• Mortgage Hidden CostsMortgage Hidden Costs

    The mortgage broker world can be confusing in terms of Mortgage Hidden Costs. At Mortgage Architects in Hamilton, we will try to take the mystery out of how the industry works and expose Mortgage Hidden Costs. Now it is true that every mortgage case can be different, but generally they fall into three categories. We will rank the system from A to C with A being the best and C being the worst. Let’s start with the seven star client. We will call them the “A Client” – the top!

    The Type “A” Mortgage Client

    Generally speaking they have good credit, good income, good equity and good capacity to pay.

    Pricing: this client should get the best pricing in terms of fixed or variable rates.

    Costs: very few Mortgage Hidden Costs. The broker should 100% be compensated by the lender institution. In some cases an appraisal may be required. A lawyer fee is required.

    The Type “B” Mortgage Client

    This type of client usually has one major flaw. A good mortgage broker will work on that weakness with the client to bring them up to the “A” level in time. The “B” type client has good equity, but the credit, income or capacity to pay requires an overhaul.
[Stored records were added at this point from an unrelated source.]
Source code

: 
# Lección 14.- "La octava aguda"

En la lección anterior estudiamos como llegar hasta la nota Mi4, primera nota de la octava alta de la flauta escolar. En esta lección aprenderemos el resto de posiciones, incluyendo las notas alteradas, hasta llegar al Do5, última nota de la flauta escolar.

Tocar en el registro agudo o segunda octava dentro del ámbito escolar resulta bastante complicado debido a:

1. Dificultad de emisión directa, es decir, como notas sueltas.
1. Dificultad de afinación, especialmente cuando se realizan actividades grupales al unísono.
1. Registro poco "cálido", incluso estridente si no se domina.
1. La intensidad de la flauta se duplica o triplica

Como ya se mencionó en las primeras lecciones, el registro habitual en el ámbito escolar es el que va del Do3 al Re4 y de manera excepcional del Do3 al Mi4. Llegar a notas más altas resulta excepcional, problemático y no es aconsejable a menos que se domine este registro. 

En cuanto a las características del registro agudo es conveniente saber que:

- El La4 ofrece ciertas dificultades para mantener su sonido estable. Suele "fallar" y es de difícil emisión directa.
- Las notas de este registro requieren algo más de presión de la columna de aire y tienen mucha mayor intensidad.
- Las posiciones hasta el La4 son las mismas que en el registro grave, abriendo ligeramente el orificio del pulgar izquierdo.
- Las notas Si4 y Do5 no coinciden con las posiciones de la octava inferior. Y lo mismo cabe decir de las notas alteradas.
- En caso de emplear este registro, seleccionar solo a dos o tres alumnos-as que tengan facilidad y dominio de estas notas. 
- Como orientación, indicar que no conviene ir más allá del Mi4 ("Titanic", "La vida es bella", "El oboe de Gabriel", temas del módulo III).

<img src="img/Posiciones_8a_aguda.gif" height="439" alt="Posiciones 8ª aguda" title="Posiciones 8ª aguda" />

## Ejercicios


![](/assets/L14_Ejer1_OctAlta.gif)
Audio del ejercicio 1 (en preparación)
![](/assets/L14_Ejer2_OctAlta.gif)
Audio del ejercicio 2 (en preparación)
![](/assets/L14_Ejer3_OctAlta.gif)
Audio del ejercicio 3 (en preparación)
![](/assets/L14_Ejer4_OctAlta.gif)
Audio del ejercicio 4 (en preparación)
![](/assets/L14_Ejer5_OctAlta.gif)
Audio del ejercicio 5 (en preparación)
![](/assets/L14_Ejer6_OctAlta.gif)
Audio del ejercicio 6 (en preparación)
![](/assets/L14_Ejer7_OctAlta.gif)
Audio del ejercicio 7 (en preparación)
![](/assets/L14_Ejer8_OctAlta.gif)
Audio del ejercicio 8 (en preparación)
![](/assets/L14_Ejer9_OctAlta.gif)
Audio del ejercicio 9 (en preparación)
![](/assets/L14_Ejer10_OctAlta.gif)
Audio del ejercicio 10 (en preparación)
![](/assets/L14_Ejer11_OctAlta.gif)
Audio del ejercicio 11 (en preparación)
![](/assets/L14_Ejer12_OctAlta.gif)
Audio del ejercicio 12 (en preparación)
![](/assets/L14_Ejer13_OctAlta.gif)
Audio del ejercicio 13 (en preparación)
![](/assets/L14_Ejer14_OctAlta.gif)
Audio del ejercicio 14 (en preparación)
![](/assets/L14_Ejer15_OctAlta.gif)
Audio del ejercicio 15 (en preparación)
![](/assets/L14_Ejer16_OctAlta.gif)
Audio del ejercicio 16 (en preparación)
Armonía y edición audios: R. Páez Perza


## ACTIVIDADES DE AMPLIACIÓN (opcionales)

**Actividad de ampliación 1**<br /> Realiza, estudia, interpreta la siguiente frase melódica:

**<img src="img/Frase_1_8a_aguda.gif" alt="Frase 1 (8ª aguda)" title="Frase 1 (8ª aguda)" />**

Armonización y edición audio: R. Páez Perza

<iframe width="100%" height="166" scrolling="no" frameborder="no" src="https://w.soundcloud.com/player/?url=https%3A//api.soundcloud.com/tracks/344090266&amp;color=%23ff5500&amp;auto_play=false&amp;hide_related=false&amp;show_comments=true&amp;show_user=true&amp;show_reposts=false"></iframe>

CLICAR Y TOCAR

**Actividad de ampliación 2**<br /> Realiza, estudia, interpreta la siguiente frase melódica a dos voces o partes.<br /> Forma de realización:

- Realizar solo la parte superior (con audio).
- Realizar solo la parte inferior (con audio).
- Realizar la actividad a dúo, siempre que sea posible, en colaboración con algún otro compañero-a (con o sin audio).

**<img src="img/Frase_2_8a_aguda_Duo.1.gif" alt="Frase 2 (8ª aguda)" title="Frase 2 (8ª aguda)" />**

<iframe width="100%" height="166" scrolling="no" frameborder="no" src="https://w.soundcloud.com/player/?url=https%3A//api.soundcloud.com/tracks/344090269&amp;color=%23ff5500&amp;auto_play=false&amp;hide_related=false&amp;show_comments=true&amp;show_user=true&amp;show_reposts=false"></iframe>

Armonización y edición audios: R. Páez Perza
It must be improved to get to the A-level.

    Pricing: the mortgage rates can be in the range of 1-3% higher. Since it is B rated, the clients pay for the higher risk.

    Costs: watch out for Hidden Mortgage Costs in this case. The lender will charge an amount of up to 1% of the loan. So if you have a $300,000 mortgage, the fee would be $3000. An appraisal fee and a legal fee will apply. The broker is compensated by the lender. Some brokers charge over and above the lender’s fee. At our office, there are no additional fees.

    The Type “C” Mortgage Client

    These are clients who are in deep trouble. This can be due to many factors including: very poor credit, poor repayment history, tax arrears, Government liens, power of sale proceedings called by the bank, spousal payouts, or self-employed clients who have little income to show. They cannot get a mortgage at a regular financial institution due to the above deep rooted problems but they have one valuable asset: equity.

    Pricing: can vary based on the amount of equity and risk but a first mortgage can run between 7% to 11%. A second mortgage can start at 8% and go as high as 15%.

    Costs: this is where it can get expensive and the Hidden Mortgage Costs can really mount. The lenders in these cases are generally private individuals or MICs (mortgage investment corporations) and can charge a fee of up to 4% of the amount of the loan. Some greedy brokers can also charge the same amount. Legal fees and appraisal fees also apply.

    In Conclusion

    We hope this helps you understand generally how the process works. We will always be available to answer your questions and give our thoughts. The best part is we are a non-pressure organization. We want our clients to be educated at Robert Floris’ Mortgage Architects.

    Robert Floris is a Mortgage Broker. His office is located at 651 Fennell Avenue East in Hamilton, Ontario. If you would like to speak with Robert, he can be reached at 905-574-9200 #215. Alternatively, you can contact Robert here.

    If you would like to apply for a mortgage online, please follow this link.

    If you would like to see our Google reviews or leave one yourself, you can do so here.

    Thanks for reading!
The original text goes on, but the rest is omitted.